» Task item
Reproduce the listing below in full and without alteration, apart from its pictures.

» Exercise material
=== Begin Enclosure ===
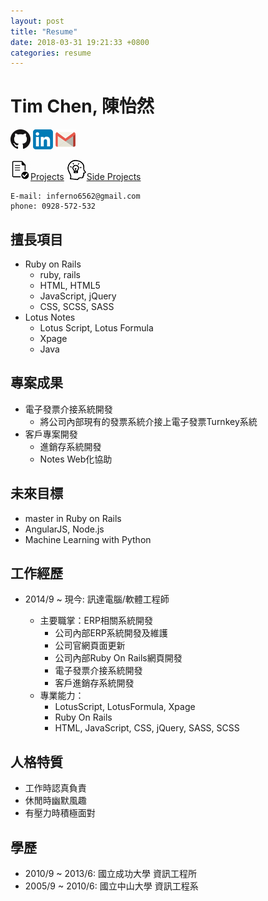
 ```yaml
---
layout: post
title: "Resume"
date: 2018-03-31 19:21:33 +0800
categories: resume
---
```


# Tim Chen, 陳怡然 
[![GitHub](/assets/images/simple-icons/GitHub-Mark-32px.png)](https://github.com/InfernoPC) [![Linkedin](/assets/images/simple-icons/linkedin-icon-32.png)](https://www.linkedin.com/in/tim-chen-a51829161/) [![e-Mail](/assets/images/simple-icons/gmail-icon-32.png)](mailto:inferno6562@gmail.com)


[![Project](/assets/images/simple-icons/project-icon-32.png)Projects](/blog/2018/06/05/project-list)
[![Side Project](/assets/images/simple-icons/side-project-icon-32.png)Side Projects](https://github.com/InfernoPC)

```
E-mail: inferno6562@gmail.com
phone: 0928-572-532
```


## 擅長項目

* Ruby on Rails
	* ruby, rails
	* HTML, HTML5
	* JavaScript, jQuery
	* CSS, SCSS, SASS
* Lotus Notes
	* Lotus Script, Lotus Formula
	* Xpage
	* Java

## 專案成果

* 電子發票介接系統開發
	* 將公司內部現有的發票系統介接上電子發票Turnkey系統
* 客戶專案開發
	* 進銷存系統開發
	* Notes Web化協助

## 未來目標

* master in Ruby on Rails
* AngularJS, Node.js
* Machine Learning with Python

## 工作經歷

* 2014/9 ~ 現今: 訊達電腦/軟體工程師

	* 主要職掌：ERP相關系統開發
		* 公司內部ERP系統開發及維護
		* 公司官網頁面更新
		* 公司內部Ruby On Rails網頁開發
		* 電子發票介接系統開發
		* 客戶進銷存系統開發
	* 專業能力：
		* LotusScript, LotusFormula, Xpage
		* Ruby On Rails
		* HTML, JavaScript, CSS, jQuery, SASS, SCSS

## 人格特質

* 工作時認真負責
* 休閒時幽默風趣
* 有壓力時積極面對

## 學歷

* 2010/9 ~ 2013/6: 國立成功大學 資訊工程所
* 2005/9 ~ 2010/6: 國立中山大學 資訊工程系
=== End Enclosure ===
» Result for this task
 ```yaml
---
layout: post
title: "Resume"
date: 2018-03-31 19:21:33 +0800
categories: resume
---
```


# Tim Chen, 陳怡然 
[![GitHub](/assets/images/simple-icons/GitHub-Mark-32px.png)](https://github.com/InfernoPC) [![Linkedin](/assets/images/simple-icons/linkedin-icon-32.png)](https://www.linkedin.com/in/tim-chen-a51829161/) [![e-Mail](/assets/images/simple-icons/gmail-icon-32.png)](mailto:inferno6562@gmail.com)


[![Project](/assets/images/simple-icons/project-icon-32.png)Projects](/blog/2018/06/05/project-list)
[![Side Project](/assets/images/simple-icons/side-project-icon-32.png)Side Projects](https://github.com/InfernoPC)

```
E-mail: inferno6562@gmail.com
phone: 0928-572-532
```


## 擅長項目

* Ruby on Rails
	* ruby, rails
	* HTML, HTML5
	* JavaScript, jQuery
	* CSS, SCSS, SASS
* Lotus Notes
	* Lotus Script, Lotus Formula
	* Xpage
	* Java

## 專案成果

* 電子發票介接系統開發
	* 將公司內部現有的發票系統介接上電子發票Turnkey系統
* 客戶專案開發
	* 進銷存系統開發
	* Notes Web化協助

## 未來目標

* master in Ruby on Rails
* AngularJS, Node.js
* Machine Learning with Python

## 工作經歷

* 2014/9 ~ 現今: 訊達電腦/軟體工程師

	* 主要職掌：ERP相關系統開發
		* 公司內部ERP系統開發及維護
		* 公司官網頁面更新
		* 公司內部Ruby On Rails網頁開發
		* 電子發票介接系統開發
		* 客戶進銷存系統開發
	* 專業能力：
		* LotusScript, LotusFormula, Xpage
		* Ruby On Rails
		* HTML, JavaScript, CSS, jQuery, SASS, SCSS

## 人格特質

* 工作時認真負責
* 休閒時幽默風趣
* 有壓力時積極面對

## 學歷

* 2010/9 ~ 2013/6: 國立成功大學 資訊工程所
* 2005/9 ~ 2010/6: 國立中山大學 資訊工程系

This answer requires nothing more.